La conception des 350 et 500 Ducati parallel-twins:
Il a été dit que ce moteur avait été conçu par la société d'engineering anglaise Ricardo, mais Ducati ne l'a jamais confirmé officiellement. C'est pourtant la vérité, Gianluigi Mengoli le bras droit de Taglioni à l'époque, l'a affirmé.
Mais suivant l'histoire officielle, Taglioni ayant refusé de participer à ce projet de moyenne cylindrée "économique" ce fut donc un jeune ingénieur totalement inexpérimenté, nommé Bruno Tumidei, qui s’y colla bon gré mal gré avec l’aide d'Arnaldo Milvio, le directeur adjoint qui s’improvisa ingénieur motoriste.
L'ingénieur Silvio Manicardi fut chargé de diriger ce projet. Ils s’y sont donc mis à trois pour pondre ce petit chef d’oeuvre..

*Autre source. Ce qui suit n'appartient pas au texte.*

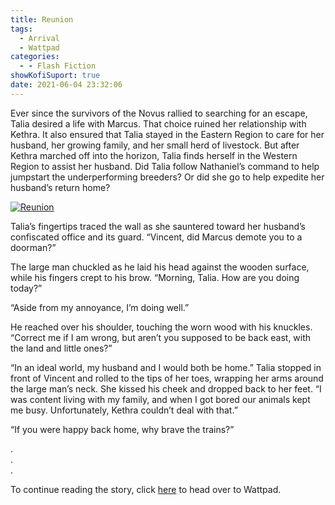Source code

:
 ```yaml
---
title: Reunion
tags:
  - Arrival
  - Wattpad
categories:
  - - Flash Fiction
showKofiSuport: true
date: 2021-06-04 23:32:06
---
```


Ever since the survivors of the Novus rallied to searching for an escape, Talia desired a life with Marcus. That choice ruined her relationship with Kethra. It also ensured that Talia stayed in the Eastern Region to care for her husband, her growing family, and her small herd of livestock. But after Kethra marched off into the horizon, Talia finds herself in the Western Region to assist her husband.<!-- more --> Did Talia follow Nathaniel’s command to help jumpstart the underperforming breeders? Or did she go to help expedite her husband’s return home?

<div class="center">

[![Reunion](/images/covers/arrival.png "Reunion")](https://www.wattpad.com/1080695653-arrival-reunion)

</div>

Talia’s fingertips traced the wall as she sauntered toward her husband’s confiscated office and its guard. “Vincent, did Marcus demote you to a doorman?”

The large man chuckled as he laid his head against the wooden surface, while his fingers crept to his brow. “Morning, Talia. How are you doing today?”

“Aside from my annoyance, I’m doing well.”

He reached over his shoulder, touching the worn wood with his knuckles. “Correct me if I am wrong, but aren’t you supposed to be back east, with the land and little ones?”

“In an ideal world, my husband and I would both be home.” Talia stopped in front of Vincent and rolled to the tips of her toes, wrapping her arms around the large man’s neck. She kissed his cheek and dropped back to her feet. “I was content living with my family, and when I got bored our animals kept me busy. Unfortunately, Kethra couldn’t deal with that.”

“If you were happy back home, why brave the trains?”

<div class="center story-ellipses">

.</br>
.</br>
.</br>

</div>

<div>

To continue reading the story, click [here](https://www.wattpad.com/1080695653-arrival-reunion) to head over to Wattpad.

</div>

Quant à l'ingénieur en chef Mengoli, il aurait fait beaucoup mieux, mais il préféra ne pas trahir Taglioni et rester en dehors de cette affaire.
Le cahier des charges fixé en 72, stipulait que ce devait être des parallel-twins, déclinés en 350 et 500 centimetres cubes et conçus de manière à réduire au maximum les coûts de fabrication, donc à priori sans système desmo.
Tumidei fit donc ce qu’il put, comme il put...et avec peu de moyens, pour construire le moteur dessiné par Ricardo: une version "moderne" à arbre à cames en tête des prototypes des années 60, un mélange étrange de classique et de "up to date". D’après Taglioni, pas très tendre avec ses collègues, ce fut "le pire moteur que Ducati ait jamais produit" ! En tous cas un "bizarrerie mécanique", entachée de nombreux défauts de conception à la base (voir sous rubrique "une conception douloureuse").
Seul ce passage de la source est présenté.